The Hook is a 1963 Korean War war film directed by George Seaton based on the 1957 novel L'Hameçon by Vahé Katcha. The film's title comes from the translation of the title of the original novel rather than the Battle of the Hook. The film was shot off Santa Catalina Island, California.

==Plot==
During the Korean War in 1953, a group of Eighth U.S. Army soldiers aboard a merchant ship capture the enemy Korean People's Army Air Force pilot of a plane they have shot down. They are ordered by the Republic of Korea Army headquarters to execute the prisoner, but none of the soldiers are able to will themselves to go through with the command. Just as Sgt. Briscoe is about to report his failure to carry out the order, word arrives that an armistice has been signed. The prisoner, uncomprehending, escapes and is found by Briscoe attempting to ignite gasoline to blow up the ship.
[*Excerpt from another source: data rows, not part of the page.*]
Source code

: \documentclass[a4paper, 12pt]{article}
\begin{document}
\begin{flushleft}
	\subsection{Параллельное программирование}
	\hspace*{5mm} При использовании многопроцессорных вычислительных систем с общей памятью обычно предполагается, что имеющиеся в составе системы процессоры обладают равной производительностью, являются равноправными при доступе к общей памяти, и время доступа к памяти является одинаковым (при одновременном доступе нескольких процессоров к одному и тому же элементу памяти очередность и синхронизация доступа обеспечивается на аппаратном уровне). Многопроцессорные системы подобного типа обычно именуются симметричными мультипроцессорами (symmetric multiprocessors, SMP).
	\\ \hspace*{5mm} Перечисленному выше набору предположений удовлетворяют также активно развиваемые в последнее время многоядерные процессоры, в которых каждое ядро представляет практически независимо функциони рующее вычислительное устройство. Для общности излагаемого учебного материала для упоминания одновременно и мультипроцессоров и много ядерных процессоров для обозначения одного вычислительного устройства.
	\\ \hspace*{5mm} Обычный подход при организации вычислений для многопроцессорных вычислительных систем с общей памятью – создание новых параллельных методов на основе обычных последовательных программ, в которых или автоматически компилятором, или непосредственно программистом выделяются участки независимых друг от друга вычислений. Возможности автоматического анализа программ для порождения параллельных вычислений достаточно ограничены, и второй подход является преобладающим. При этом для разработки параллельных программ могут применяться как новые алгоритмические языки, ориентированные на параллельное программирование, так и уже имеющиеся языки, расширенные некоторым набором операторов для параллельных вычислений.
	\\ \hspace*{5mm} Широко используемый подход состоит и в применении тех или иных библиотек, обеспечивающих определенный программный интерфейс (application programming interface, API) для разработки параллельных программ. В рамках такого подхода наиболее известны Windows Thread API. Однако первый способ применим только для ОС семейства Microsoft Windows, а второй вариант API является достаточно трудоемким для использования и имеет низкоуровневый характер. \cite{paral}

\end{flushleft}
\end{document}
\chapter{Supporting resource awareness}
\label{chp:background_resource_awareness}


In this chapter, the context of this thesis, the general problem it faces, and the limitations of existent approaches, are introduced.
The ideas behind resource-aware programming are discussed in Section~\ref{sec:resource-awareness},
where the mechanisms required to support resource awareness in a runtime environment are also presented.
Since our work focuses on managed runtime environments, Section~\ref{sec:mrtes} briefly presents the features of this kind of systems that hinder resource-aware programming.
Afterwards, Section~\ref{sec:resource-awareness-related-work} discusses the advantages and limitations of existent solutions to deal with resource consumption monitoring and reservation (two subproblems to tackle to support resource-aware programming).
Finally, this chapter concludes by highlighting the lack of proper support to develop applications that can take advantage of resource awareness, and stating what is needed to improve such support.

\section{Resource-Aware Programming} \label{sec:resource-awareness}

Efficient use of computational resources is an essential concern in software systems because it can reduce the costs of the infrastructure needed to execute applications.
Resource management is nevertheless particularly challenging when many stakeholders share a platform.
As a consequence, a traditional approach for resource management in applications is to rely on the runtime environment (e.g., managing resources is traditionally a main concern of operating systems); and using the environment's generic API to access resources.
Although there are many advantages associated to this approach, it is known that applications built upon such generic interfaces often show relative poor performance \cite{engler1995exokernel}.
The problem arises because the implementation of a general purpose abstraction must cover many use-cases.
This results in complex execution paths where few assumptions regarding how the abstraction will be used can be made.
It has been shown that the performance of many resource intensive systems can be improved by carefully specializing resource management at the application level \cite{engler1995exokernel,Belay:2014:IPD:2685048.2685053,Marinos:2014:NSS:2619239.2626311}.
Just before Briscoe kills the prisoner with a wrench, the man utters a single word that Briscoe later learns to mean "I can't."

==Cast==
- Kirk Douglas as Sergeant P.J. Briscoe
- Nick Adams as Private V.R. Hackett
- Robert Walker as Private O.A. Dennison
- Enrique G. Magalona, Jr. as The Prisoner
- Nehemiah Persoff as Captain Van Ryn
- William Challee as Schmidt
- Mark Miller as Lieutenant D.D. Troy

==Critical reception==
Bosley Crowther of The New York Times found the whole premise of the film dubious, considering it to be "of such doubtful occurrence and so little urgency ... that one finds it hard to get involved." He concluded that "the whole thing has the nature of a contrived hypothesis, for which the solution is so ready that the arrival at it is tedious." Variety called the film "ideally suited to the cinematic tastes of war action buffs but disappointing for the discerning customer." Philip K. Scheuer of the Los Angeles Times wrote, "The GIs—Douglas, Walker, Adams and briefly, Mark Miller—differentiate their characters fairly well within the confines of the script, though they remain essentially stereotypes." Richard L. Coe of The Washington Post wrote that Henry Denker's screenplay "begins on a tense, dramatic note and manages to keep the pitch for the story's 94 minutes," adding, "I was especially impressed with the mute performance of the Philippine actor, Enrique Magalona, as the prisoner. This is a memorable, creative portrait." The Monthly Film Bulletin found the script "technically excellent," but thought it was the "smug, unimpassioned way" in which the ethical theme was "grafted onto the stock story of another of Hollywood's neurotic bullies that faults the whole film."